BlaM assay and analysis

The β-Lactamase assay33 was applied to assess EBOVpp fusion. 24 hrs prior to the assay TZM-bl cells were plated at 4×104 cells/well in black clear-bottomed 96-well plates. On the day of assay, cells were cooled on ice prior to the addition of EBOVpp (MOI 0.5), then centrifuged at 2100×g for 30 mins at 4 °C. Viral supernatants were removed and cells washed with PBS. Then, 100 μl of DMEM+10% FBS containing toremifene (15 µM or 1.5 µM), ibuprofen (150 µM or 15 µM), or the same amount of solvent for the above compounds (5% DMSO) was added to each well before placing in a 37 °C, CO2 incubator to initiate viral entry. After 120 mins, cells were loaded with 1x CCF2-AM from the LiveBLAzer FRET—B/G Loading Kit (Life Technologies) and incubated at room temperature in the dark for 2 hrs. Following CCF2-AM removal, cells were washed with PBS and fixed with 2% PFA prior to viewing. Cells were excited using a 405 nm continuous laser (Leica, Manheim) and the emission spectra between 430–560 nm recorded pixel by pixel (512 × 512) using a Leica SP8 X-SMD microscope with a 20X objective. The ratio of blue emission (440–480 nm, cleaved CCF2-AM) to green (500–540 nm, un-cleaved CCF2-AM) was then calculated pixel by pixel using a customized macro34 for ImageJ (http://imagej.nih.gov/ij/) with ten different observation fields for each condition. A blue/green threshold (fusion threshold) was set using HIVNoEnv virions containing Vpr-BlaM as a background control to provide a fusion detection limit that corresponded to 0.75 +/- 0.05 BlaM ratio. The fusion threshold was calculated recovering the signal (blue/green intensity ratio) coming from individual cells plus 2x SD from ~200 cells in the observation field. This threshold was then applied to all conditions. Cells above the threshold where pseudocolored in red and cells below the threshold pseudocolored in blue. "Red" cells where then counted versus blue cells (non-fusogenic) as an accurate measure of fusion in different conditions.

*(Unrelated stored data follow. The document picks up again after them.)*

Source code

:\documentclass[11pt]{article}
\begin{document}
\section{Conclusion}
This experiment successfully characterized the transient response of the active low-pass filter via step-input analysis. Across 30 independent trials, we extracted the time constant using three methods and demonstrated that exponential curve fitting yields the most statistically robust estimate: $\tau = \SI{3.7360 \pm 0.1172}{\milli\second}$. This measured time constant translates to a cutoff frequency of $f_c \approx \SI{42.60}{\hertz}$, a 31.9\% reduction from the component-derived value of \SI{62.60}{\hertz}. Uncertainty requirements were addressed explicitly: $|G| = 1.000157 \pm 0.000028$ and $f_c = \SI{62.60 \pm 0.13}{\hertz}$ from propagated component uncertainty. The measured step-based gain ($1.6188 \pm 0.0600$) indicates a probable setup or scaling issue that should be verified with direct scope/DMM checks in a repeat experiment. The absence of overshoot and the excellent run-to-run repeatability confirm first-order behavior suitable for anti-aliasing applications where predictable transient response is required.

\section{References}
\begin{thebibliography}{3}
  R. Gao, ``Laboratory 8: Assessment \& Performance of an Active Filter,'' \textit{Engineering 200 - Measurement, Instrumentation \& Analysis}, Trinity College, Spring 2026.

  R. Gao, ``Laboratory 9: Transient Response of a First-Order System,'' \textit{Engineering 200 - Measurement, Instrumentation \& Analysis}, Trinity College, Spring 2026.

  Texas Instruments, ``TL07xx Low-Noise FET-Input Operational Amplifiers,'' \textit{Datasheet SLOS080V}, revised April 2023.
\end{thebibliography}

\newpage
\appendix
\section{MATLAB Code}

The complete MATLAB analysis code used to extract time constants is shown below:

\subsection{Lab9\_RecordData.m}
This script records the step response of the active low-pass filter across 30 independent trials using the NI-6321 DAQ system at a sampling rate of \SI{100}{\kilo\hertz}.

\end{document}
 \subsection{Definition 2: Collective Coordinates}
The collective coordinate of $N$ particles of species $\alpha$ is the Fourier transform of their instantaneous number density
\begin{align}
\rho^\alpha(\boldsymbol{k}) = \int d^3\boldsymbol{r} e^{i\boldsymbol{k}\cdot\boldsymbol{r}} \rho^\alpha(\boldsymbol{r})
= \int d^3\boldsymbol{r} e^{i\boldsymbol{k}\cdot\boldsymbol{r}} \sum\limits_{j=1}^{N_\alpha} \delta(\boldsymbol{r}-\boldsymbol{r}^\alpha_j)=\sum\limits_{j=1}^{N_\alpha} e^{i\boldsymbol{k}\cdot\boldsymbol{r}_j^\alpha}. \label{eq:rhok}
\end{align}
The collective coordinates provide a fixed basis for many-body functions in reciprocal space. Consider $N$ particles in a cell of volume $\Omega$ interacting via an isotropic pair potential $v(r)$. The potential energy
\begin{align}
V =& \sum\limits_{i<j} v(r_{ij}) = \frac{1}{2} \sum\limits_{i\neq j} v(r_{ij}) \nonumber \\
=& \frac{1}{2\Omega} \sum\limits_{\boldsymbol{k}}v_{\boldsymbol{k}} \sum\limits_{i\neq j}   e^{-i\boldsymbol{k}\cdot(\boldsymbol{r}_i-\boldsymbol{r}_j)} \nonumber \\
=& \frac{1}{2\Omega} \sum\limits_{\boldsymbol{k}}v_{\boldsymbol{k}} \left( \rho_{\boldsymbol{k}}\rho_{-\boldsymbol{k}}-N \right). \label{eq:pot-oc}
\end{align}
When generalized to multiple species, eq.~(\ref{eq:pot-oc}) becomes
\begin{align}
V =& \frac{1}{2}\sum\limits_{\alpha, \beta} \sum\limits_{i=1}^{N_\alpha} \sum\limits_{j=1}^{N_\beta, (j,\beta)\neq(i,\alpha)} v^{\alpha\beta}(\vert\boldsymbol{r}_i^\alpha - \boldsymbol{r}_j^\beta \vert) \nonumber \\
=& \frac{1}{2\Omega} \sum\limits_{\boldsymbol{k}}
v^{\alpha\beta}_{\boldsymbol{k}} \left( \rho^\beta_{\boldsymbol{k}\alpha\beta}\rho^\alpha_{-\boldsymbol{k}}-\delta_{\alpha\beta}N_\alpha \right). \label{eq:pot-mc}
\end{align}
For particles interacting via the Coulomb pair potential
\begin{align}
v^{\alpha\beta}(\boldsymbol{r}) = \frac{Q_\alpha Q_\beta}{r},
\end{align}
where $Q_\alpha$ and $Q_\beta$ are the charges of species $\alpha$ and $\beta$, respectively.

Crystallization and inhibitor soaking

For crystallization, the GP was treated with Endo-β-acetylglucosaminidase F1 at 37 °C for 1 hour, further purified with size exclusion chromatography and concentrated to 10-12 mg/ml. Crystallization screen experiments were carried out using the nanolitre sitting-drop vapour diffusion method in 96-well plates as previously described35. Crystals were initially obtained from Hampton Research PEGRx™ 1 screen, condition 37 containing 10% (w/v) PEG 6,000 and 0.1 M Sodium citrate tribasic dihydrate (pH 5.0). The best crystals were grown in optimized condition containing 9% (w/v) PEG 6,000 and 0.1 M Sodium citrate tribasic dihydrate at pH 5.2.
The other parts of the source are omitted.